Murder's Not for Middle Age
- Daily Telegraph 16 August 1953
- Genre: serial drama
- Running time: 30 mins (8:30 pm – 9:00 pm)
- Country of origin: Australia
- Language: English
- Home station: 2FC
- Syndicates: ABC
- Written by: Max Afford
- Produced by: Max Afford
- Original release: August 1953 – 1953
- No. of series: 1
- No. of episodes: 12

= Murder's Not for Middle Age =

1930 Australian radio drama

Murder's Not for Middle Aged is a 1953 Australian radio serial by Max Afford featuring his detective hero, Jeffrey Blackburn. It was the last of Afford's Blackburn serials.

==Premise==
According to ABC Weekly, "Jeffrey and Elizabeth have retired to a cottage at Sevenoaks, Kent, where Jeffery is growing tulips. Elizabeth now needs the aid of reading glasses. Jeffery has become a martyr to rheumatism, and his violent detective experiences in the past have resulted in a slipped knee cartilage. When Jeffery awakes on the morning of his 45th birthday, he little realises that he and Elizabeth are to be involved in the most fantastic and macabre case they have ever tackled. They are reluctant to be drawn in, but crime and destiny have their way."

==Cast==
- Lyndall Barbour as Elizabeth Blackburn
- Nigel Lovell as Jeffrey Blackburn
- John Tate as Chief-Inspector Read

== Critical reception ==
The Brisbane Truth called it "well produced and enjoyable."
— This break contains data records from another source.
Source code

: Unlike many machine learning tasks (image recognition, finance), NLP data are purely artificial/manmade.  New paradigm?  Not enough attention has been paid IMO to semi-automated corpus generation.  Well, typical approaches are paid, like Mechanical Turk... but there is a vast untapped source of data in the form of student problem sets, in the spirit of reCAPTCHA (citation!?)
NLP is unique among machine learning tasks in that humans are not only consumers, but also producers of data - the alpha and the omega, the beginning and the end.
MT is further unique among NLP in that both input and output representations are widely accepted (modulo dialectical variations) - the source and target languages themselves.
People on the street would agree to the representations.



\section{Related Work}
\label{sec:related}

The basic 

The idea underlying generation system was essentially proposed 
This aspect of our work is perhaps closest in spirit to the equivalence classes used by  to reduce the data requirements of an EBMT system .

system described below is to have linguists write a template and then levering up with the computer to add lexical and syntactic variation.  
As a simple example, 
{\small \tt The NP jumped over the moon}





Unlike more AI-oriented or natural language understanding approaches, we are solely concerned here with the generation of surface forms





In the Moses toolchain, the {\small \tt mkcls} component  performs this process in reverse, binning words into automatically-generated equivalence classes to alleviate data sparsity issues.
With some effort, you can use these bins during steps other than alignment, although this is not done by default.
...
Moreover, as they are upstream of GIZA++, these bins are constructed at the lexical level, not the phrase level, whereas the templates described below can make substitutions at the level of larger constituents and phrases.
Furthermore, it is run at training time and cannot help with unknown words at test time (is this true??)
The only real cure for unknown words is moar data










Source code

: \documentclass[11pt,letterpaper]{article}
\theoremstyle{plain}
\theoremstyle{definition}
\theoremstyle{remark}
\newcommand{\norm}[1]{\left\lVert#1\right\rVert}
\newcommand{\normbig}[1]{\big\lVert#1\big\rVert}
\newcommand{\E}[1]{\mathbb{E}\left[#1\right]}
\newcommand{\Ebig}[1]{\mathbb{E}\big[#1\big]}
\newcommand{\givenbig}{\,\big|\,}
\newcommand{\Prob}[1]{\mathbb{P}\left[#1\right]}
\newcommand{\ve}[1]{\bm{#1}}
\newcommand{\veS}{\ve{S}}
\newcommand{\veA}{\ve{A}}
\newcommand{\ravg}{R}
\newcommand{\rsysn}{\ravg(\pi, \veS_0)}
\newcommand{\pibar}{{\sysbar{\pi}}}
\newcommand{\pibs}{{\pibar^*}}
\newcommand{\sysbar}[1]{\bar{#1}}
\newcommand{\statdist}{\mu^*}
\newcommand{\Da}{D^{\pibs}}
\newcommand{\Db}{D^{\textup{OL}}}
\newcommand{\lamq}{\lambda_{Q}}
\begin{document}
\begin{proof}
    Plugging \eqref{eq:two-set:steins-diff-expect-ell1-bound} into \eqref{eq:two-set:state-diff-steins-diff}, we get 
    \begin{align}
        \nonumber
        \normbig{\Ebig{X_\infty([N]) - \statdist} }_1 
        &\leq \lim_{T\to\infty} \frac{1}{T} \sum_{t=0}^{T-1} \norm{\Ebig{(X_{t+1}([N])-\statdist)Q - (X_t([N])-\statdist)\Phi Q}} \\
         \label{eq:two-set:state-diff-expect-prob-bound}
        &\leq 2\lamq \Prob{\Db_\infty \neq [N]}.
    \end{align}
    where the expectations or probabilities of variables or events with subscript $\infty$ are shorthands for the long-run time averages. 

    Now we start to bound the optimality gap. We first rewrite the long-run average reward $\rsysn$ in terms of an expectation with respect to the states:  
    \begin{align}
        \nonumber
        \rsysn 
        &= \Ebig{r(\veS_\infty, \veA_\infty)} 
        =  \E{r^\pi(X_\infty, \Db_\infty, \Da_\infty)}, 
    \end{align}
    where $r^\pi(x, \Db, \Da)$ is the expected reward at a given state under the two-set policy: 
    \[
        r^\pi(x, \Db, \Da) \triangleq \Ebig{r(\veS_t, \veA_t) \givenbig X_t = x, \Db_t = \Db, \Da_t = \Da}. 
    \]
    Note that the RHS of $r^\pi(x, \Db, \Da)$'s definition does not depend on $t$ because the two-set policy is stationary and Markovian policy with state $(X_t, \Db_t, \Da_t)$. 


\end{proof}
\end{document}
The Adelaide Mail said " the story got away to a dramatic start with a BBC reporter giving an eye witness account of police fighting it out with a trapped bandit. If anything it was a little too dramatic— it took me five minutes to catch up with what was going on."

The Adelaide Advertiser called it "irritatingly mediocre."

Another review in the same paper said "The mixture is much as Mr. Afford has given it to us before with demonology, witchcraft, beautiful aristocrats and even a count from Czechoslovakia... 'Ten years ago,' said one character, 'it would have been fun.' I would put that as about 20 years too early."